◆ Exercise goal ◆
Would you please transcribe the listing exactly, with no images?

+ + + + +

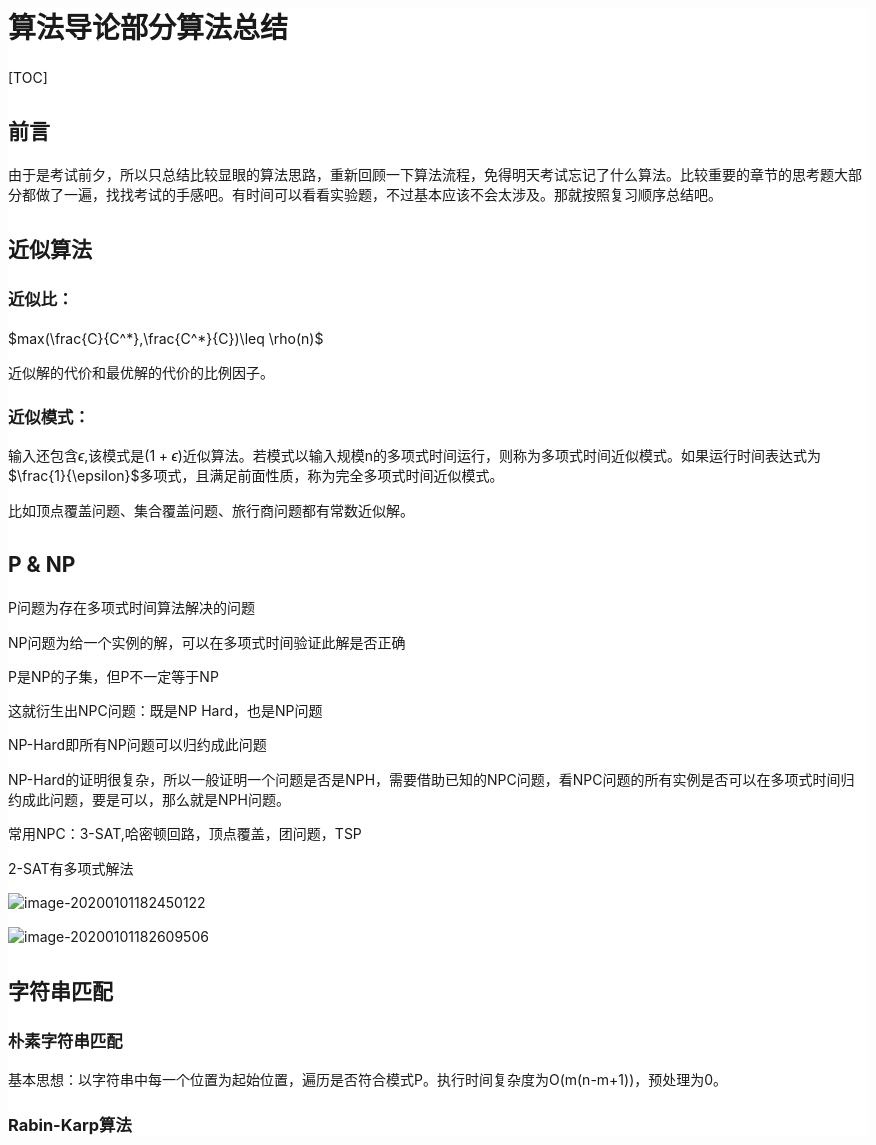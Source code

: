 # 算法导论部分算法总结

[TOC]

## 前言

由于是考试前夕，所以只总结比较显眼的算法思路，重新回顾一下算法流程，免得明天考试忘记了什么算法。比较重要的章节的思考题大部分都做了一遍，找找考试的手感吧。有时间可以看看实验题，不过基本应该不会太涉及。那就按照复习顺序总结吧。

## 近似算法

### 近似比：

$max(\frac{C}{C^*},\frac{C^*}{C})\leq \rho(n)$

近似解的代价和最优解的代价的比例因子。

### 近似模式：

输入还包含$\epsilon$,该模式是($1+\epsilon$)近似算法。若模式以输入规模n的多项式时间运行，则称为多项式时间近似模式。如果运行时间表达式为$\frac{1}{\epsilon}$多项式，且满足前面性质，称为完全多项式时间近似模式。

比如顶点覆盖问题、集合覆盖问题、旅行商问题都有常数近似解。

## P & NP

P问题为存在多项式时间算法解决的问题

NP问题为给一个实例的解，可以在多项式时间验证此解是否正确

P是NP的子集，但P不一定等于NP

这就衍生出NPC问题：既是NP Hard，也是NP问题

NP-Hard即所有NP问题可以归约成此问题

NP-Hard的证明很复杂，所以一般证明一个问题是否是NPH，需要借助已知的NPC问题，看NPC问题的所有实例是否可以在多项式时间归约成此问题，要是可以，那么就是NPH问题。

常用NPC：3-SAT,哈密顿回路，顶点覆盖，团问题，TSP

2-SAT有多项式解法

![image-20200101182450122](C:\Users\admin\AppData\Roaming\Typora\typora-user-images\image-20200101182450122.png)

![image-20200101182609506](C:\Users\admin\AppData\Roaming\Typora\typora-user-images\image-20200101182609506.png)

## 字符串匹配

### 朴素字符串匹配

基本思想：以字符串中每一个位置为起始位置，遍历是否符合模式P。执行时间复杂度为O(m(n-m+1))，预处理为0。

### Rabin-Karp算法

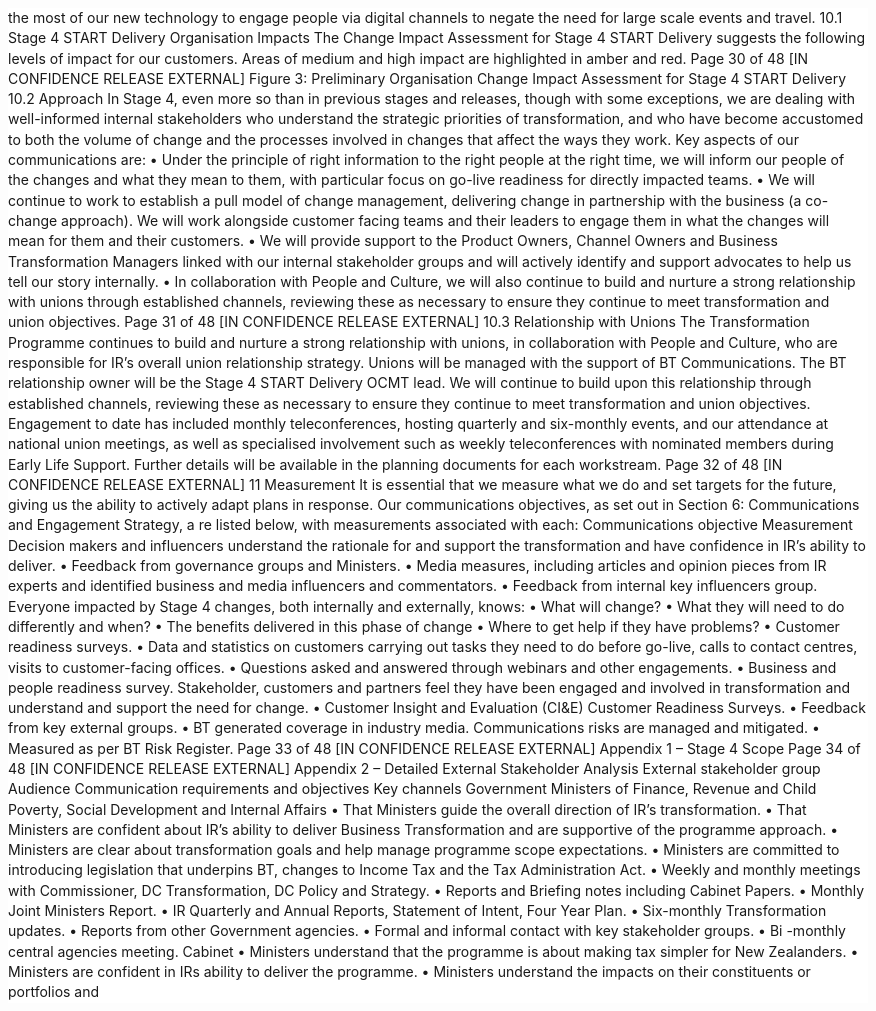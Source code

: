 the most of our new technology to engage people via digital channels to negate the need for large scale events and travel. 10.1 Stage 4 START Delivery Organisation Impacts The Change Impact Assessment for Stage 4 START Delivery suggests the following levels of impact for our customers. Areas of medium and high impact are highlighted in amber and red. Page 30 of 48 \[IN CONFIDENCE RELEASE EXTERNAL\] Figure 3: Preliminary Organisation Change Impact Assessment for Stage 4 START Delivery 10.2 Approach In Stage 4, even more so than in previous stages and releases, though with some exceptions, we are dealing with well-informed internal stakeholders who understand the strategic priorities of transformation, and who have become accustomed to both the volume of change and the processes involved in changes that affect the ways they work. Key aspects of our communications are: • Under the principle of right information to the right people at the right time, we will inform our people of the changes and what they mean to them, with particular focus on go-live readiness for directly impacted teams. • We will continue to work to establish a pull model of change management, delivering change in partnership with the business (a co-change approach). We will work alongside customer facing teams and their leaders to engage them in what the changes will mean for them and their customers. • We will provide support to the Product Owners, Channel Owners and Business Transformation Managers linked with our internal stakeholder groups and will actively identify and support advocates to help us tell our story internally. • In collaboration with People and Culture, we will also continue to build and nurture a strong relationship with unions through established channels, reviewing these as necessary to ensure they continue to meet transformation and union objectives. Page 31 of 48 \[IN CONFIDENCE RELEASE EXTERNAL\] 10.3 Relationship with Unions The Transformation Programme continues to build and nurture a strong relationship with unions, in collaboration with People and Culture, who are responsible for IR’s overall union relationship strategy. Unions will be managed with the support of BT Communications. The BT relationship owner will be the Stage 4 START Delivery OCMT lead. We will continue to build upon this relationship through established channels, reviewing these as necessary to ensure they continue to meet transformation and union objectives. Engagement to date has included monthly teleconferences, hosting quarterly and six-monthly events, and our attendance at national union meetings, as well as specialised involvement such as weekly teleconferences with nominated members during Early Life Support. Further details will be available in the planning documents for each workstream. Page 32 of 48 \[IN CONFIDENCE RELEASE EXTERNAL\] 11 Measurement It is essential that we measure what we do and set targets for the future, giving us the ability to actively adapt plans in response. Our communications objectives, as set out in Section 6: Communications and Engagement Strategy, a re listed below, with measurements associated with each: Communications objective Measurement Decision makers and influencers understand the rationale for and support the transformation and have confidence in IR’s ability to deliver. • Feedback from governance groups and Ministers. • Media measures, including articles and opinion pieces from IR experts and identified business and media influencers and commentators. • Feedback from internal key influencers group. Everyone impacted by Stage 4 changes, both internally and externally, knows: • What will change? • What they will need to do differently and when? • The benefits delivered in this phase of change • Where to get help if they have problems? • Customer readiness surveys. • Data and statistics on customers carrying out tasks they need to do before go-live, calls to contact centres, visits to customer-facing offices. • Questions asked and answered through webinars and other engagements. • Business and people readiness survey. Stakeholder, customers and partners feel they have been engaged and involved in transformation and understand and support the need for change. • Customer Insight and Evaluation (CI&E) Customer Readiness Surveys. • Feedback from key external groups. • BT generated coverage in industry media. Communications risks are managed and mitigated. • Measured as per BT Risk Register. Page 33 of 48 \[IN CONFIDENCE RELEASE EXTERNAL\] Appendix 1 – Stage 4 Scope Page 34 of 48 \[IN CONFIDENCE RELEASE EXTERNAL\] Appendix 2 – Detailed External Stakeholder Analysis External stakeholder group Audience Communication requirements and objectives Key channels Government Ministers of Finance, Revenue and Child Poverty, Social Development and Internal Affairs • That Ministers guide the overall direction of IR’s transformation. • That Ministers are confident about IR’s ability to deliver Business Transformation and are supportive of the programme approach. • Ministers are clear about transformation goals and help manage programme scope expectations. • Ministers are committed to introducing legislation that underpins BT, changes to Income Tax and the Tax Administration Act. • Weekly and monthly meetings with Commissioner, DC Transformation, DC Policy and Strategy. • Reports and Briefing notes including Cabinet Papers. • Monthly Joint Ministers Report. • IR Quarterly and Annual Reports, Statement of Intent, Four Year Plan. • Six-monthly Transformation updates. • Reports from other Government agencies. • Formal and informal contact with key stakeholder groups. • Bi -monthly central agencies meeting. Cabinet • Ministers understand that the programme is about making tax simpler for New Zealanders. • Ministers are confident in IRs ability to deliver the programme. • Ministers understand the impacts on their constituents or portfolios and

+ + + + +

◆ Solution for this exercise ◆
Source code

: # 算法导论部分算法总结

[TOC]

## 前言

由于是考试前夕，所以只总结比较显眼的算法思路，重新回顾一下算法流程，免得明天考试忘记了什么算法。比较重要的章节的思考题大部分都做了一遍，找找考试的手感吧。有时间可以看看实验题，不过基本应该不会太涉及。那就按照复习顺序总结吧。

## 近似算法

### 近似比：

$max(\frac{C}{C^*},\frac{C^*}{C})\leq \rho(n)$

近似解的代价和最优解的代价的比例因子。

### 近似模式：

输入还包含$\epsilon$,该模式是($1+\epsilon$)近似算法。若模式以输入规模n的多项式时间运行，则称为多项式时间近似模式。如果运行时间表达式为$\frac{1}{\epsilon}$多项式，且满足前面性质，称为完全多项式时间近似模式。

比如顶点覆盖问题、集合覆盖问题、旅行商问题都有常数近似解。

## P & NP

P问题为存在多项式时间算法解决的问题

NP问题为给一个实例的解，可以在多项式时间验证此解是否正确

P是NP的子集，但P不一定等于NP

这就衍生出NPC问题：既是NP Hard，也是NP问题

NP-Hard即所有NP问题可以归约成此问题

NP-Hard的证明很复杂，所以一般证明一个问题是否是NPH，需要借助已知的NPC问题，看NPC问题的所有实例是否可以在多项式时间归约成此问题，要是可以，那么就是NPH问题。

常用NPC：3-SAT,哈密顿回路，顶点覆盖，团问题，TSP

2-SAT有多项式解法

![image-20200101182450122](C:\Users\admin\AppData\Roaming\Typora\typora-user-images\image-20200101182450122.png)

![image-20200101182609506](C:\Users\admin\AppData\Roaming\Typora\typora-user-images\image-20200101182609506.png)

## 字符串匹配

### 朴素字符串匹配

基本思想：以字符串中每一个位置为起始位置，遍历是否符合模式P。执行时间复杂度为O(m(n-m+1))，预处理为0。

### Rabin-Karp算法

Source code

: the most of our new technology to engage people via digital channels to negate the need for large scale events and travel. 10.1 Stage 4 START Delivery Organisation Impacts The Change Impact Assessment for Stage 4 START Delivery suggests the following levels of impact for our customers. Areas of medium and high impact are highlighted in amber and red. Page 30 of 48 \[IN CONFIDENCE RELEASE EXTERNAL\] Figure 3: Preliminary Organisation Change Impact Assessment for Stage 4 START Delivery 10.2 Approach In Stage 4, even more so than in previous stages and releases, though with some exceptions, we are dealing with well-informed internal stakeholders who understand the strategic priorities of transformation, and who have become accustomed to both the volume of change and the processes involved in changes that affect the ways they work. Key aspects of our communications are: • Under the principle of right information to the right people at the right time, we will inform our people of the changes and what they mean to them, with particular focus on go-live readiness for directly impacted teams. • We will continue to work to establish a pull model of change management, delivering change in partnership with the business (a co-change approach). We will work alongside customer facing teams and their leaders to engage them in what the changes will mean for them and their customers. • We will provide support to the Product Owners, Channel Owners and Business Transformation Managers linked with our internal stakeholder groups and will actively identify and support advocates to help us tell our story internally. • In collaboration with People and Culture, we will also continue to build and nurture a strong relationship with unions through established channels, reviewing these as necessary to ensure they continue to meet transformation and union objectives. Page 31 of 48 \[IN CONFIDENCE RELEASE EXTERNAL\] 10.3 Relationship with Unions The Transformation Programme continues to build and nurture a strong relationship with unions, in collaboration with People and Culture, who are responsible for IR’s overall union relationship strategy. Unions will be managed with the support of BT Communications. The BT relationship owner will be the Stage 4 START Delivery OCMT lead. We will continue to build upon this relationship through established channels, reviewing these as necessary to ensure they continue to meet transformation and union objectives. Engagement to date has included monthly teleconferences, hosting quarterly and six-monthly events, and our attendance at national union meetings, as well as specialised involvement such as weekly teleconferences with nominated members during Early Life Support. Further details will be available in the planning documents for each workstream. Page 32 of 48 \[IN CONFIDENCE RELEASE EXTERNAL\] 11 Measurement It is essential that we measure what we do and set targets for the future, giving us the ability to actively adapt plans in response. Our communications objectives, as set out in Section 6: Communications and Engagement Strategy, a re listed below, with measurements associated with each: Communications objective Measurement Decision makers and influencers understand the rationale for and support the transformation and have confidence in IR’s ability to deliver. • Feedback from governance groups and Ministers. • Media measures, including articles and opinion pieces from IR experts and identified business and media influencers and commentators. • Feedback from internal key influencers group. Everyone impacted by Stage 4 changes, both internally and externally, knows: • What will change? • What they will need to do differently and when? • The benefits delivered in this phase of change • Where to get help if they have problems? • Customer readiness surveys. • Data and statistics on customers carrying out tasks they need to do before go-live, calls to contact centres, visits to customer-facing offices. • Questions asked and answered through webinars and other engagements. • Business and people readiness survey. Stakeholder, customers and partners feel they have been engaged and involved in transformation and understand and support the need for change. • Customer Insight and Evaluation (CI&E) Customer Readiness Surveys. • Feedback from key external groups. • BT generated coverage in industry media. Communications risks are managed and mitigated. • Measured as per BT Risk Register. Page 33 of 48 \[IN CONFIDENCE RELEASE EXTERNAL\] Appendix 1 – Stage 4 Scope Page 34 of 48 \[IN CONFIDENCE RELEASE EXTERNAL\] Appendix 2 – Detailed External Stakeholder Analysis External stakeholder group Audience Communication requirements and objectives Key channels Government Ministers of Finance, Revenue and Child Poverty, Social Development and Internal Affairs • That Ministers guide the overall direction of IR’s transformation. • That Ministers are confident about IR’s ability to deliver Business Transformation and are supportive of the programme approach. • Ministers are clear about transformation goals and help manage programme scope expectations. • Ministers are committed to introducing legislation that underpins BT, changes to Income Tax and the Tax Administration Act. • Weekly and monthly meetings with Commissioner, DC Transformation, DC Policy and Strategy. • Reports and Briefing notes including Cabinet Papers. • Monthly Joint Ministers Report. • IR Quarterly and Annual Reports, Statement of Intent, Four Year Plan. • Six-monthly Transformation updates. • Reports from other Government agencies. • Formal and informal contact with key stakeholder groups. • Bi -monthly central agencies meeting. Cabinet • Ministers understand that the programme is about making tax simpler for New Zealanders. • Ministers are confident in IRs ability to deliver the programme. • Ministers understand the impacts on their constituents or portfolios and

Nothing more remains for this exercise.